Exact copy, pictures excluded: please retype every record below.
───── Data provided
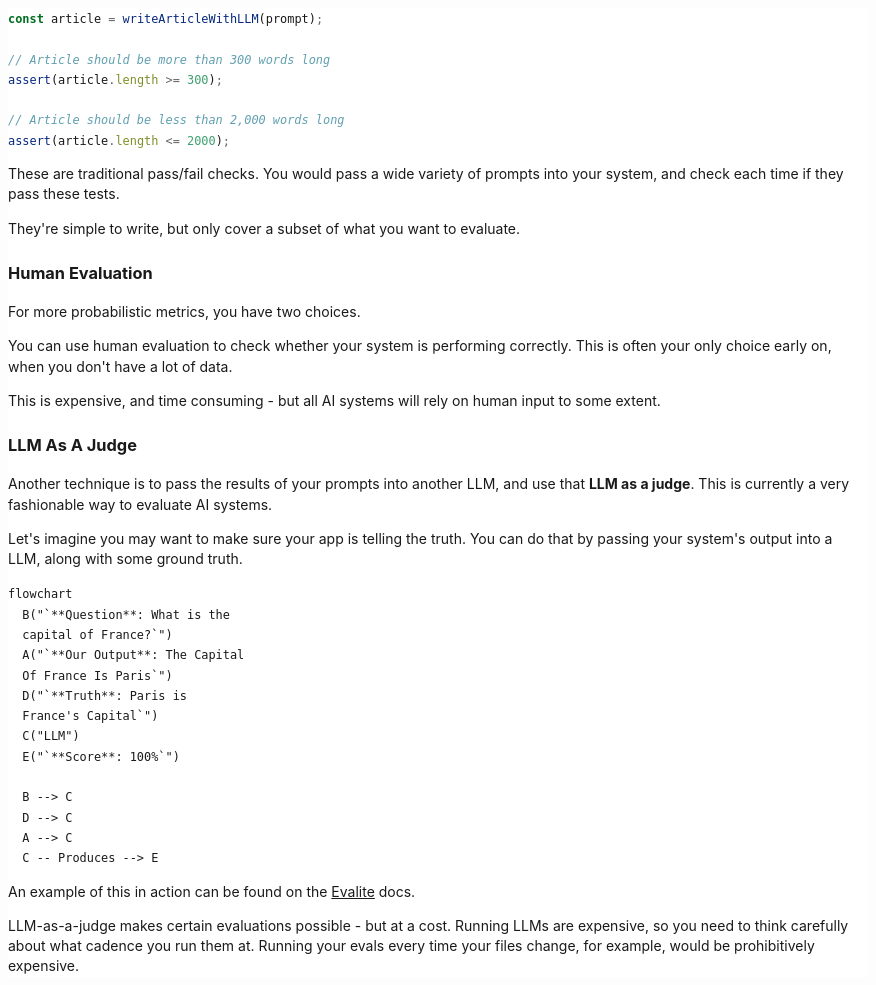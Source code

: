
 ```ts
const article = writeArticleWithLLM(prompt);

// Article should be more than 300 words long
assert(article.length >= 300);

// Article should be less than 2,000 words long
assert(article.length <= 2000);
```

These are traditional pass/fail checks. You would pass a wide variety of prompts into your system, and check each time if they pass these tests.

They're simple to write, but only cover a subset of what you want to evaluate.

### Human Evaluation

For more probabilistic metrics, you have two choices.

You can use human evaluation to check whether your system is performing correctly. This is often your only choice early on, when you don't have a lot of data.

This is expensive, and time consuming - but all AI systems will rely on human input to some extent.

### LLM As A Judge

Another technique is to pass the results of your prompts into another LLM, and use that **LLM as a judge**. This is currently a very fashionable way to evaluate AI systems.

Let's imagine you may want to make sure your app is telling the truth. You can do that by passing your system's output into a LLM, along with some ground truth.

```mermaid
flowchart
  B("`**Question**: What is the
  capital of France?`")
  A("`**Our Output**: The Capital
  Of France Is Paris`")
  D("`**Truth**: Paris is
  France's Capital`")
  C("LLM")
  E("`**Score**: 100%`")

  B --> C
  D --> C
  A --> C
  C -- Produces --> E
```

An example of this in action can be found on the [Evalite](https://www.evalite.dev/guides/scorers#creating-llm-as-a-judge-scorers) docs.

LLM-as-a-judge makes certain evaluations possible - but at a cost. Running LLMs are expensive, so you need to think carefully about what cadence you run them at. Running your evals every time your files change, for example, would be prohibitively expensive.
──────────
__Expected answer__
Source code

:
 ```ts
const article = writeArticleWithLLM(prompt);

// Article should be more than 300 words long
assert(article.length >= 300);

// Article should be less than 2,000 words long
assert(article.length <= 2000);
```

These are traditional pass/fail checks. You would pass a wide variety of prompts into your system, and check each time if they pass these tests.

They're simple to write, but only cover a subset of what you want to evaluate.

### Human Evaluation

For more probabilistic metrics, you have two choices.

You can use human evaluation to check whether your system is performing correctly. This is often your only choice early on, when you don't have a lot of data.

This is expensive, and time consuming - but all AI systems will rely on human input to some extent.

### LLM As A Judge

Another technique is to pass the results of your prompts into another LLM, and use that **LLM as a judge**. This is currently a very fashionable way to evaluate AI systems.

Let's imagine you may want to make sure your app is telling the truth. You can do that by passing your system's output into a LLM, along with some ground truth.

```mermaid
flowchart
  B("`**Question**: What is the
  capital of France?`")
  A("`**Our Output**: The Capital
  Of France Is Paris`")
  D("`**Truth**: Paris is
  France's Capital`")
  C("LLM")
  E("`**Score**: 100%`")

  B --> C
  D --> C
  A --> C
  C -- Produces --> E
```

An example of this in action can be found on the [Evalite](https://www.evalite.dev/guides/scorers#creating-llm-as-a-judge-scorers) docs.

LLM-as-a-judge makes certain evaluations possible - but at a cost. Running LLMs are expensive, so you need to think carefully about what cadence you run them at. Running your evals every time your files change, for example, would be prohibitively expensive.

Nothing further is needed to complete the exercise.